(Source data begins)
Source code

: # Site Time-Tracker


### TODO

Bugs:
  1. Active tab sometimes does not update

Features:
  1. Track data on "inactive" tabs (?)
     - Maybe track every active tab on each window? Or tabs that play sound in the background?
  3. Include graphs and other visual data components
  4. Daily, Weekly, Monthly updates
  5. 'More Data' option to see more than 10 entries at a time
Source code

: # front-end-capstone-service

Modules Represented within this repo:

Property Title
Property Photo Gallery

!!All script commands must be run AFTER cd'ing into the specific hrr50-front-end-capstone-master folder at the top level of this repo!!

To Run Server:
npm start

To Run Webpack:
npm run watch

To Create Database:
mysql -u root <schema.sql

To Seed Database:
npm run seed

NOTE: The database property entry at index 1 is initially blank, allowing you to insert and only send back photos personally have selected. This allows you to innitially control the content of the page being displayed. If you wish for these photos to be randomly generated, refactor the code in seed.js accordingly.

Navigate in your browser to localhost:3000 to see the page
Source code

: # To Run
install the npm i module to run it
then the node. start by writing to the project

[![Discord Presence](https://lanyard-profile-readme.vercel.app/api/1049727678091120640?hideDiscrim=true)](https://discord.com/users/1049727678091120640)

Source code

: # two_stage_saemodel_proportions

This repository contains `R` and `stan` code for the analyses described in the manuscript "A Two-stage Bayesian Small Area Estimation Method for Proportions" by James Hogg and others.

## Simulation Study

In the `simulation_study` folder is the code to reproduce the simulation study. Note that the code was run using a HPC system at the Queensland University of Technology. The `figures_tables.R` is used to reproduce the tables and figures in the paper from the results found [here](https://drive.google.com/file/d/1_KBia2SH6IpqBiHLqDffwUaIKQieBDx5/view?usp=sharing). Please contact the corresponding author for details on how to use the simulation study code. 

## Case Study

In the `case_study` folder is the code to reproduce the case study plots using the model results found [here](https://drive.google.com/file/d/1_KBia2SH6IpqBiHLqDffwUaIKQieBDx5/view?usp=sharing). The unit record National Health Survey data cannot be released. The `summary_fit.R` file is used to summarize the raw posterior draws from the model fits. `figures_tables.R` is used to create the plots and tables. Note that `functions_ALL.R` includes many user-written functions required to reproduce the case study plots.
(Source data ends)
Every entry that appears above should be duplicated exactly.

Source code

: # Site Time-Tracker


### TODO

Bugs:
  1. Active tab sometimes does not update

Features:
  1. Track data on "inactive" tabs (?)
     - Maybe track every active tab on each window? Or tabs that play sound in the background?
  3. Include graphs and other visual data components
  4. Daily, Weekly, Monthly updates
  5. 'More Data' option to see more than 10 entries at a time
Source code

: # front-end-capstone-service

Modules Represented within this repo:

Property Title
Property Photo Gallery

!!All script commands must be run AFTER cd'ing into the specific hrr50-front-end-capstone-master folder at the top level of this repo!!

To Run Server:
npm start

To Run Webpack:
npm run watch

To Create Database:
mysql -u root <schema.sql

To Seed Database:
npm run seed

NOTE: The database property entry at index 1 is initially blank, allowing you to insert and only send back photos personally have selected. This allows you to innitially control the content of the page being displayed. If you wish for these photos to be randomly generated, refactor the code in seed.js accordingly.

Navigate in your browser to localhost:3000 to see the page
Source code

: # To Run
install the npm i module to run it
then the node. start by writing to the project

[![Discord Presence](https://lanyard-profile-readme.vercel.app/api/1049727678091120640?hideDiscrim=true)](https://discord.com/users/1049727678091120640)

Source code

: # two_stage_saemodel_proportions

This repository contains `R` and `stan` code for the analyses described in the manuscript "A Two-stage Bayesian Small Area Estimation Method for Proportions" by James Hogg and others.

## Simulation Study

In the `simulation_study` folder is the code to reproduce the simulation study. Note that the code was run using a HPC system at the Queensland University of Technology. The `figures_tables.R` is used to reproduce the tables and figures in the paper from the results found [here](https://drive.google.com/file/d/1_KBia2SH6IpqBiHLqDffwUaIKQieBDx5/view?usp=sharing). Please contact the corresponding author for details on how to use the simulation study code. 

## Case Study

In the `case_study` folder is the code to reproduce the case study plots using the model results found [here](https://drive.google.com/file/d/1_KBia2SH6IpqBiHLqDffwUaIKQieBDx5/view?usp=sharing). The unit record National Health Survey data cannot be released. The `summary_fit.R` file is used to summarize the raw posterior draws from the model fits. `figures_tables.R` is used to create the plots and tables. Note that `functions_ALL.R` includes many user-written functions required to reproduce the case study plots.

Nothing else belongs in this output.